You Will Know Me(34)



The quote taped to the side of her computer monitor: The only way to escape fear is to trample it beneath your feet.

Her first grips looped in a ribbon and hanging on the wall.

The only odd piece: that gaudy LeRoy Neiman tiger poster from their old gym. The day they left Tumbleangels for BelStars, Eric had torn it from the wall and given it to her. Devon had always loved it, its million colors teeming and frothing from its whiskers, shooting from its slanted eyes.

Spraying from door frame to baseboard, the air in the room misted with bleach, she heard a chirp.

There, on the floor, was Devon’s phone in its tidy plaid case.

Leaning down, she picked it up.

She didn’t mean to look, precisely. But she didn’t see any reason why she shouldn’t.

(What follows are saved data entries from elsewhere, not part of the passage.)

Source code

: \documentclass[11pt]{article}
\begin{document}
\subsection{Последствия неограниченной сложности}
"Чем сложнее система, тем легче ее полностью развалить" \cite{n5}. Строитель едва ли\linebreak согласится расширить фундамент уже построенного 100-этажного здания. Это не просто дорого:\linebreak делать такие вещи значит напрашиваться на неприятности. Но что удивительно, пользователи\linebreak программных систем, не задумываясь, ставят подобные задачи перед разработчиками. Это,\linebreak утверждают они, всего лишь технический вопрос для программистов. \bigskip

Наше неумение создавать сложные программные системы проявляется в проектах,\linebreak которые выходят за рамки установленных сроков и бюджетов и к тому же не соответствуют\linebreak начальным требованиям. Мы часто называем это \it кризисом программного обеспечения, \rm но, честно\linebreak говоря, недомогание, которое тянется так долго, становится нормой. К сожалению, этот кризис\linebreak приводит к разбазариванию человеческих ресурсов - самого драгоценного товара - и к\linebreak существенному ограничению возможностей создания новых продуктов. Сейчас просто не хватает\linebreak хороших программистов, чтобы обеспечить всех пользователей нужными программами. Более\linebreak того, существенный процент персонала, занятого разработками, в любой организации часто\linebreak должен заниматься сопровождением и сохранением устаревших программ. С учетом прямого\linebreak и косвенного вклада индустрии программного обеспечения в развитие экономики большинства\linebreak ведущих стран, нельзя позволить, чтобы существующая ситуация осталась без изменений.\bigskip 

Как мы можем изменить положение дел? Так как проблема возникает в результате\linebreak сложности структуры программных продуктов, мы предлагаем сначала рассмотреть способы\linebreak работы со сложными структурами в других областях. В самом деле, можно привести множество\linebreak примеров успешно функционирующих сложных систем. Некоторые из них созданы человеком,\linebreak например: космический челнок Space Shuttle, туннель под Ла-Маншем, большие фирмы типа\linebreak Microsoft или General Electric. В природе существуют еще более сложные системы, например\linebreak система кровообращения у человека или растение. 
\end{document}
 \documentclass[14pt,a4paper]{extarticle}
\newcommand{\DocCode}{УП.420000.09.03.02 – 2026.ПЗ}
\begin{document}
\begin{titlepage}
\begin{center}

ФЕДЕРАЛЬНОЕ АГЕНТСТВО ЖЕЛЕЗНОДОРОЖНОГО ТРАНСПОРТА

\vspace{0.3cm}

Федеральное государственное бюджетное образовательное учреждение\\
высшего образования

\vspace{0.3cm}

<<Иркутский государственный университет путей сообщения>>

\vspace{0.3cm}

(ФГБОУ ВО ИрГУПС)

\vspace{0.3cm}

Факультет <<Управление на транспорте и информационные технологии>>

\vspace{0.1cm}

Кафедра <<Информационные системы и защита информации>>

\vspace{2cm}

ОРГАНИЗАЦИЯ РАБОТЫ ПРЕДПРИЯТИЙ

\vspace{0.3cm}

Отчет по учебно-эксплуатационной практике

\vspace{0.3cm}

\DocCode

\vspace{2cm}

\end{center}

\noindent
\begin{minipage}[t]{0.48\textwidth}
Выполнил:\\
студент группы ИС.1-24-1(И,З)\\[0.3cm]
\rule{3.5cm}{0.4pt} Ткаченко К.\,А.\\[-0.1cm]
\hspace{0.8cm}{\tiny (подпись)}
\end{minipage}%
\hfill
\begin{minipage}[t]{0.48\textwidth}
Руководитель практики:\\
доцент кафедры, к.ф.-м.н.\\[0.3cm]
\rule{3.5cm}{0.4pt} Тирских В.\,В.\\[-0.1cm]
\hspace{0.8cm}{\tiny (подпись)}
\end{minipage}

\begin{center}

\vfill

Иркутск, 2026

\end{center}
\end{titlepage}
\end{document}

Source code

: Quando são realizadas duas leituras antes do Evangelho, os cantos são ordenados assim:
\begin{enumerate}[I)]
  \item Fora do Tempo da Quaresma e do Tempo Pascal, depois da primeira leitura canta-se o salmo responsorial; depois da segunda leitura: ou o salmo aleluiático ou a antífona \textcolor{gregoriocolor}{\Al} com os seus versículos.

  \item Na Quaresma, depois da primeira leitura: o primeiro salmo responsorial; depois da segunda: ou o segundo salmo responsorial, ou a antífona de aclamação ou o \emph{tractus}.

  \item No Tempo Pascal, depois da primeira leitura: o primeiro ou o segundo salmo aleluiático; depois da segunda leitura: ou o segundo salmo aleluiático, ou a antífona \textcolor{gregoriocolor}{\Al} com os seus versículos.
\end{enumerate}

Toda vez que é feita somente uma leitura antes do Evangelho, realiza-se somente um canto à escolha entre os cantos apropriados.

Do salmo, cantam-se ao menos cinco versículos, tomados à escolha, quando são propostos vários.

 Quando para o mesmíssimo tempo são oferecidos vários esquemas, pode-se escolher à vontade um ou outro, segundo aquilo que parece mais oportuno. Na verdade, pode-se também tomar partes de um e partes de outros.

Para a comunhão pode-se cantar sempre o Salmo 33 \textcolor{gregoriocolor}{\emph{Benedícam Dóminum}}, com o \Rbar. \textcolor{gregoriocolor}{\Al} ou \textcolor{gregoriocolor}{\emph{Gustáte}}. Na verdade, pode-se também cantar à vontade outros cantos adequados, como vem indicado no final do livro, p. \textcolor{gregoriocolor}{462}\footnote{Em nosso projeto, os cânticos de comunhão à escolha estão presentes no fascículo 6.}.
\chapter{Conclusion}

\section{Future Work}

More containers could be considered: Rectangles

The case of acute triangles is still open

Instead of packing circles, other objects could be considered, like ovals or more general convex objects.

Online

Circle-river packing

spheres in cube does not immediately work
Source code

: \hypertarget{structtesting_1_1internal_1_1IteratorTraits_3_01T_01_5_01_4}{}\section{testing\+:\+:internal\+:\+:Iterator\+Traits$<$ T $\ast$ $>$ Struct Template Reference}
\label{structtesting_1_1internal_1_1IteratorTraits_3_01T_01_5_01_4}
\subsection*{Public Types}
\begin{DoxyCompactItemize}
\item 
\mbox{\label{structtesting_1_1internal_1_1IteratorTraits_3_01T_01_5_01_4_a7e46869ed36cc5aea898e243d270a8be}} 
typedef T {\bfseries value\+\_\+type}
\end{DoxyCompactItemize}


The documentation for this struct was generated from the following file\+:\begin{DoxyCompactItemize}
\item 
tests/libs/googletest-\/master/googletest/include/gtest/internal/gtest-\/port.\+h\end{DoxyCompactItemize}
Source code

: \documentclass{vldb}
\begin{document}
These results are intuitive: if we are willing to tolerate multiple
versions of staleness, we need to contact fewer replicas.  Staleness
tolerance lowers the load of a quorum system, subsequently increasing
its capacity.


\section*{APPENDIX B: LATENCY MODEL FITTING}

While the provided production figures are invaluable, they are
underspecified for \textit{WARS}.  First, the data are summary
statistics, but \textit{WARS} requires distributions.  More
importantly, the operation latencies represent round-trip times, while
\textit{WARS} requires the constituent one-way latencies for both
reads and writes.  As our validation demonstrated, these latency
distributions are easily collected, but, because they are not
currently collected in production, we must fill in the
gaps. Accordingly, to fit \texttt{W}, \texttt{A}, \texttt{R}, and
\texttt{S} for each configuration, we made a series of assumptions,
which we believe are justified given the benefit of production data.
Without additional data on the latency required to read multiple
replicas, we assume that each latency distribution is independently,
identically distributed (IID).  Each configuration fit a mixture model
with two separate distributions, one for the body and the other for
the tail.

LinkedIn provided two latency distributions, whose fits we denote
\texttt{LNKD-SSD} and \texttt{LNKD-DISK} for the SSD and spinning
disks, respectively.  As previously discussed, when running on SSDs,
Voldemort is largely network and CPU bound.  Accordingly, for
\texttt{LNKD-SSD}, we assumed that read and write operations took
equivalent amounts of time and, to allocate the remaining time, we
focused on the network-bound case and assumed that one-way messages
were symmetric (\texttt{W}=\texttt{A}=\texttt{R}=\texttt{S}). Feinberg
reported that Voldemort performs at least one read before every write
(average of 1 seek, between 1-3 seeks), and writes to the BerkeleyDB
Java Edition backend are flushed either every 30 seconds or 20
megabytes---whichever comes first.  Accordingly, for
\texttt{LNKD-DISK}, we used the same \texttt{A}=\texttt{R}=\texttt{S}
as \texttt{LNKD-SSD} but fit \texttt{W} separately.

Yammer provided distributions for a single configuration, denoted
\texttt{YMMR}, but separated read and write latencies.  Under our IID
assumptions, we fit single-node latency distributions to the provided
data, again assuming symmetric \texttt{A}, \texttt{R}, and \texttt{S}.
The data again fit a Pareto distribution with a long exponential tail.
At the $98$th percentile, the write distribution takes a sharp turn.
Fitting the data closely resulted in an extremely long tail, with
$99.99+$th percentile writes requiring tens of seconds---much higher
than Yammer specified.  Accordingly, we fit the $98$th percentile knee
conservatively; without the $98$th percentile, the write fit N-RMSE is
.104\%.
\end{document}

Swiping her thumb across the screen, she saw the flare of the Missed Calls icon, the harsh red arrows.

And then the same number, over and over again. Every ten or fifteen minutes for hours.

Hailey Belfour.

Hailey Belfour, Hailey Belfour, Hailey Belfour.

*



She found Eric in the kitchen, halfway through the screen door to the backyard, deep in a phone conversation.

She could tell from the way he spoke—earnest, enunciating, patient—that Gwen was on the other end.

“First, competition fees. That’s eighty dollars per gymnast and forty dollars per level, per team. Then coaching fees at one hundred dollars per session, sixty-four cents per mile for travel times four coaches, plus thirty dollars for coach meals times four coaches—no, the bylaws require us to pay for meals, even for the skill coaches…Well, that’s what we voted on.”

She waited a minute, Devon’s phone like a hot iron in her hand, but it was taking too long.

Hurrying down the nubby carpeted steps into the basement—the chalky smell of the mats, the gust from the laundry room, the churn of the treadmill—she could feel Devon even before she saw her. The energy she held so tightly until she let it thunder forth: a soaring vault, an epic tumbling pass, a delirious aerial on the beam.

At the foot of the stairs, Katie stopped, watching her daughter run, her face bone-white under the gooseneck light looped around one of the posts.

“Mom.” She looked up, surprised, hands reaching for her headphones. “What is it? Did something happen?”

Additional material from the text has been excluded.